* **TASK DETAILS**:
Reproduce the listing below in its entirety. Change nothing.

* **DATASET EXTRACT**:
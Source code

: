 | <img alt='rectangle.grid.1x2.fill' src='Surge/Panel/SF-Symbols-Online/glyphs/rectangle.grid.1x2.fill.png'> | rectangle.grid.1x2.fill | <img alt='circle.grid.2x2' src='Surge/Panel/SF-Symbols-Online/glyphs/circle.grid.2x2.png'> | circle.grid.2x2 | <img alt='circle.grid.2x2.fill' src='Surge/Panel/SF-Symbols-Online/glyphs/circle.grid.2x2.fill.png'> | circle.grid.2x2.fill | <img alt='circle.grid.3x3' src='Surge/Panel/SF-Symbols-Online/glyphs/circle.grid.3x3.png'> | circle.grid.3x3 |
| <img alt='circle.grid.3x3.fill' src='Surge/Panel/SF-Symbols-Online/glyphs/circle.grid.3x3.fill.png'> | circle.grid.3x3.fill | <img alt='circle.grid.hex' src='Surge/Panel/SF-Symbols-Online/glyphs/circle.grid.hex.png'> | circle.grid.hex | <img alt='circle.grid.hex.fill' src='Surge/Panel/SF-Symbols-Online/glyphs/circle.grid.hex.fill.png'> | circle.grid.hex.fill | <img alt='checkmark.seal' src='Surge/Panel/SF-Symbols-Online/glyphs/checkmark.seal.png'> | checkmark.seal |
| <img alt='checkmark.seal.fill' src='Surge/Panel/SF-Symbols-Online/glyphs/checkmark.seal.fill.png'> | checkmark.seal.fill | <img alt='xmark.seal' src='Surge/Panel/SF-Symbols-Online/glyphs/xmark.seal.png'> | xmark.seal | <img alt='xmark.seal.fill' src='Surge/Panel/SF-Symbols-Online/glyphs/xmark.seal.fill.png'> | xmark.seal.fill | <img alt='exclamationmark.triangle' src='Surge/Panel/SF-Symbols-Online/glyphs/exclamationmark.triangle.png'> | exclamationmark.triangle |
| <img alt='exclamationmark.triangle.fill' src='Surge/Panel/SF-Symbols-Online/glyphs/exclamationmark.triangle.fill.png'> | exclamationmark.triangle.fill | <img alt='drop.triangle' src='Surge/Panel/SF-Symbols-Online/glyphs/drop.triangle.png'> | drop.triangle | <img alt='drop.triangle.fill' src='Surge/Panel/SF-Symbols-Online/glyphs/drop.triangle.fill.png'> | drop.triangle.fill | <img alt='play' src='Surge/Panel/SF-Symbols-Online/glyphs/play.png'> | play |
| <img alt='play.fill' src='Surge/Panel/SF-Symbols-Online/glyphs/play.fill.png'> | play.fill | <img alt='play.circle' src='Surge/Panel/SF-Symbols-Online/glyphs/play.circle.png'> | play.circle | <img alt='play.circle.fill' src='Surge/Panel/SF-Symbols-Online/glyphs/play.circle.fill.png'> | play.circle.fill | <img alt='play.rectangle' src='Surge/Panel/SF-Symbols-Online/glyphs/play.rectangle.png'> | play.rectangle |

* **REPLY TO THE TASK**:
Source code

: | <img alt='rectangle.grid.1x2.fill' src='Surge/Panel/SF-Symbols-Online/glyphs/rectangle.grid.1x2.fill.png'> | rectangle.grid.1x2.fill | <img alt='circle.grid.2x2' src='Surge/Panel/SF-Symbols-Online/glyphs/circle.grid.2x2.png'> | circle.grid.2x2 | <img alt='circle.grid.2x2.fill' src='Surge/Panel/SF-Symbols-Online/glyphs/circle.grid.2x2.fill.png'> | circle.grid.2x2.fill | <img alt='circle.grid.3x3' src='Surge/Panel/SF-Symbols-Online/glyphs/circle.grid.3x3.png'> | circle.grid.3x3 |
| <img alt='circle.grid.3x3.fill' src='Surge/Panel/SF-Symbols-Online/glyphs/circle.grid.3x3.fill.png'> | circle.grid.3x3.fill | <img alt='circle.grid.hex' src='Surge/Panel/SF-Symbols-Online/glyphs/circle.grid.hex.png'> | circle.grid.hex | <img alt='circle.grid.hex.fill' src='Surge/Panel/SF-Symbols-Online/glyphs/circle.grid.hex.fill.png'> | circle.grid.hex.fill | <img alt='checkmark.seal' src='Surge/Panel/SF-Symbols-Online/glyphs/checkmark.seal.png'> | checkmark.seal |
| <img alt='checkmark.seal.fill' src='Surge/Panel/SF-Symbols-Online/glyphs/checkmark.seal.fill.png'> | checkmark.seal.fill | <img alt='xmark.seal' src='Surge/Panel/SF-Symbols-Online/glyphs/xmark.seal.png'> | xmark.seal | <img alt='xmark.seal.fill' src='Surge/Panel/SF-Symbols-Online/glyphs/xmark.seal.fill.png'> | xmark.seal.fill | <img alt='exclamationmark.triangle' src='Surge/Panel/SF-Symbols-Online/glyphs/exclamationmark.triangle.png'> | exclamationmark.triangle |
| <img alt='exclamationmark.triangle.fill' src='Surge/Panel/SF-Symbols-Online/glyphs/exclamationmark.triangle.fill.png'> | exclamationmark.triangle.fill | <img alt='drop.triangle' src='Surge/Panel/SF-Symbols-Online/glyphs/drop.triangle.png'> | drop.triangle | <img alt='drop.triangle.fill' src='Surge/Panel/SF-Symbols-Online/glyphs/drop.triangle.fill.png'> | drop.triangle.fill | <img alt='play' src='Surge/Panel/SF-Symbols-Online/glyphs/play.png'> | play |
| <img alt='play.fill' src='Surge/Panel/SF-Symbols-Online/glyphs/play.fill.png'> | play.fill | <img alt='play.circle' src='Surge/Panel/SF-Symbols-Online/glyphs/play.circle.png'> | play.circle | <img alt='play.circle.fill' src='Surge/Panel/SF-Symbols-Online/glyphs/play.circle.fill.png'> | play.circle.fill | <img alt='play.rectangle' src='Surge/Panel/SF-Symbols-Online/glyphs/play.rectangle.png'> | play.rectangle |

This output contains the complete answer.